Furthermore, we would perform the analysis on an ITT basis (Newell 1992) whenever possible. Otherwise, we planned to adopt an available-case analysis.
Assessment of heterogeneity
We planned to quantify inconsistency among the pooled estimates using the I2 statistic. This illustrates the percentage of the variability in effect estimates resulting from heterogeneity rather than sampling error (Higgins 2003; Higgins 2009). I2 = [(Q - df)/Q] x 100%, where Q is the Chi2 statistic and df its degrees of freedom. We would assess heterogeneity between the trials by visual examination of the forest plot to check for overlapping CIs, the Chi2 test for homogeneity with a 10% level of significance, and the I2 statistic.
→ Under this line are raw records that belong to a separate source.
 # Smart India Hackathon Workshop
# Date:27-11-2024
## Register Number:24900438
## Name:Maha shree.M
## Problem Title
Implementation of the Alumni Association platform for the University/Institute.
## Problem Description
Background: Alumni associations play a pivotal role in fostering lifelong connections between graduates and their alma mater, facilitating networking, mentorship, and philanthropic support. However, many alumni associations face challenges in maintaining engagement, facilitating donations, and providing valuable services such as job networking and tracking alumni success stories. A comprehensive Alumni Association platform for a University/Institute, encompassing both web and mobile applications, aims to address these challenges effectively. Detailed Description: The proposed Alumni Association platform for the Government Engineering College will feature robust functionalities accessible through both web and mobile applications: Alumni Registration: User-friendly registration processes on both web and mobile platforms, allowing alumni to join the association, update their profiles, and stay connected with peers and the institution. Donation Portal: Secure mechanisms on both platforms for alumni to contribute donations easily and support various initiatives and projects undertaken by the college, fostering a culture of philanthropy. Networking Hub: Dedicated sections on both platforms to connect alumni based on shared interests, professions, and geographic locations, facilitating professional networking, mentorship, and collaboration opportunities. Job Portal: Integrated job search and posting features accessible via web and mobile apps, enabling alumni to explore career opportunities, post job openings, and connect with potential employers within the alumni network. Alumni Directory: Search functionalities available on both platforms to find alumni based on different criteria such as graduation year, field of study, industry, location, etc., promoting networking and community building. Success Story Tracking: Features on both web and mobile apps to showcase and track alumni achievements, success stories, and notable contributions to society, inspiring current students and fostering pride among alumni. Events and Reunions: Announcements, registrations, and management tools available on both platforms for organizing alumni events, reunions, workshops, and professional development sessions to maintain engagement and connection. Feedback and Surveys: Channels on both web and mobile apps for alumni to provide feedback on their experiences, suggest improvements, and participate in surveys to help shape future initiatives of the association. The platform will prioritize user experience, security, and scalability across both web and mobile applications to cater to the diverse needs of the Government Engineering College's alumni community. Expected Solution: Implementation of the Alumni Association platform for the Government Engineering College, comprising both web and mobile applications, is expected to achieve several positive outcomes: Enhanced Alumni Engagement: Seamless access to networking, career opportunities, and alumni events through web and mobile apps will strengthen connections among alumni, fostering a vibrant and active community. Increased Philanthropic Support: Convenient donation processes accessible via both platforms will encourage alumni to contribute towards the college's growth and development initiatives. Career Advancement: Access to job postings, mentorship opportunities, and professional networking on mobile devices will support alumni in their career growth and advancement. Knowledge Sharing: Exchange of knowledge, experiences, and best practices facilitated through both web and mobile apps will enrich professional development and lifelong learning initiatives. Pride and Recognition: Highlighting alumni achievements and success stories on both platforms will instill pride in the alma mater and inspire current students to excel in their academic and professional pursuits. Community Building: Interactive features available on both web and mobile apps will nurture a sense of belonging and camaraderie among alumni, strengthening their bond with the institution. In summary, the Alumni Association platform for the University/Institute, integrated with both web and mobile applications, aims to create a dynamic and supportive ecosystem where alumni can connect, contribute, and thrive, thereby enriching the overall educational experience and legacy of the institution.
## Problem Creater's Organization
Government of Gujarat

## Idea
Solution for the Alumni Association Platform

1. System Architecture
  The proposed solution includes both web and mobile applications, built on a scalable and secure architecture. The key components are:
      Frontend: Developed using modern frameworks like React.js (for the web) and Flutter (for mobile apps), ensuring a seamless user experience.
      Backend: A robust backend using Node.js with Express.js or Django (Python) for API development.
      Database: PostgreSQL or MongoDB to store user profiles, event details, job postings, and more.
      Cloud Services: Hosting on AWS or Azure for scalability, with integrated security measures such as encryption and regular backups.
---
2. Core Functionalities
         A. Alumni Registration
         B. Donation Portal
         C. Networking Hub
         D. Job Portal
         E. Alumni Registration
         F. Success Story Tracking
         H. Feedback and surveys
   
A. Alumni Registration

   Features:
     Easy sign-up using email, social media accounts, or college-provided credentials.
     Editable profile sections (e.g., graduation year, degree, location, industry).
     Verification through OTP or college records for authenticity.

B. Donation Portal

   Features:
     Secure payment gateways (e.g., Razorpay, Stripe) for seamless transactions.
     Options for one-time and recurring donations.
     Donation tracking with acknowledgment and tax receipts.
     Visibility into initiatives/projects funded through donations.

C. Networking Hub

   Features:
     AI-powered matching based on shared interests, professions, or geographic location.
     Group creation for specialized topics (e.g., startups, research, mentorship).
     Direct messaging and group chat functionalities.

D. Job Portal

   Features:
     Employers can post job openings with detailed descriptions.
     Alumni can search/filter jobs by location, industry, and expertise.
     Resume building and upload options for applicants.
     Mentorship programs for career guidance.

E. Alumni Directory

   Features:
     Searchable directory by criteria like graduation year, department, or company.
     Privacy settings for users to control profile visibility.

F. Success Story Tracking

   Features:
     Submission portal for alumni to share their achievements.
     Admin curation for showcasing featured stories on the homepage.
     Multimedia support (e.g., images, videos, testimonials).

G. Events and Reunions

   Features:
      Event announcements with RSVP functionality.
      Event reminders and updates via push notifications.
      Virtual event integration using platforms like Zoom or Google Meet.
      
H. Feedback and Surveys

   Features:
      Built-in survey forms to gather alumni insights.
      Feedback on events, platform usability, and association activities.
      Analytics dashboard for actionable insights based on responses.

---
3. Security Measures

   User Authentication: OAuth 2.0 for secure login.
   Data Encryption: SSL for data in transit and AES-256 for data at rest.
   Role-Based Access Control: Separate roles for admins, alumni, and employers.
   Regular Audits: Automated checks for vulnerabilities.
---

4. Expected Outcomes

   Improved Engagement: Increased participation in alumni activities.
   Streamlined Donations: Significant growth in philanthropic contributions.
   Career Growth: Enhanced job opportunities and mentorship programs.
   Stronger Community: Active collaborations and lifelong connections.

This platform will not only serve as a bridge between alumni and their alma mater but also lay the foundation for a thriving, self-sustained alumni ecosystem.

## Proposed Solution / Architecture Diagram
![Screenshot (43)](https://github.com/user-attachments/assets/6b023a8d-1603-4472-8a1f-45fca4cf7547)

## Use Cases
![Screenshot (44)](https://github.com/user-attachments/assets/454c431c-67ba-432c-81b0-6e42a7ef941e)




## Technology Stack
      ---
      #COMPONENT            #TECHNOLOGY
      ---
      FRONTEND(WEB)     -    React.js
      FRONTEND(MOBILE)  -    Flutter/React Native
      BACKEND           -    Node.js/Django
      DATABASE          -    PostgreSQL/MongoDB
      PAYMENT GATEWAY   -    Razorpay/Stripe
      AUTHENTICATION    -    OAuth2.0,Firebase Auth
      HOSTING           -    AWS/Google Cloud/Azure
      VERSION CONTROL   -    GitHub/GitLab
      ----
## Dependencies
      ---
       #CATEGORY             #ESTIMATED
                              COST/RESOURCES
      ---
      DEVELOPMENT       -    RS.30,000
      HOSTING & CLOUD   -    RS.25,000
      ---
We planned to use an I2 statistic value of less than 25% to denote low heterogeneity, 50% or greater significant heterogeneity, and 75% or greater substantial heterogeneity.
Assessment of reporting biases
Apart from assessing the risk of selective outcome reporting, considered under assessment of risk of bias in included studies, we planned to assess the likelihood of potential publication bias using funnel plots provided that there were at least eight trials. When small studies in a meta-analysis tend to show larger treatment effects, we would consider other causes including selection biases, poor methodological quality, heterogeneity, artefact and chance.
We planned to use the fixed-effect model to analyse the data. If significant heterogeneity (for example I2 greater than 50%) was identified, we would compute pooled estimates of the treatment effect for each outcome using a random-effects model (with two or more studies). We planned to undertake quantitative analyses of outcomes on an ITT basis.
Subgroup analysis and investigation of heterogeneity
In the case of significant clinical heterogeneity (I2 > 50%), we planned to use subgroup analysis. Subgroup analyses are secondary analyses in which the participants are divided into groups according to shared characteristics and the outcome analyses are conducted to determine if any significant treatment effect occurs according to that characteristic. If data permit, we intend to carry out the following subgroup analyses:
different type of anticoagulant therapy (e.g. fractionated, non-fractionated heparin);
different doses for the same anticoagulant therapy (e.g. 1 mg/kg of fractionated heparin, 2 mg/kg of fractionated heparin);
different routes for the non-fractionated heparin (e.g. subcutaneous, intravenous, oral);
short-term (up to 30 days) versus long-term follow-up (> 30 days);
different co-morbidities (e.g. chronic obstructive pulmonary disease (COPD), cardiac insufficiency);
single SSPE versus multiple SSPE.
We would perform the Chi2 test for subgroup differences set at a P value of 0.05.
If there were an adequate number of studies, we intended to perform a sensitivity analysis to explore causes of heterogeneity and the robustness of the results. We planned to include the following factors in the sensitivity analysis, separating studies according to:
type of study design (RCTs versus CCTs);
trials with low risk of bias versus those with high risk of bias;
rates of withdrawal for each outcome (< 20% versus ≥ 20%).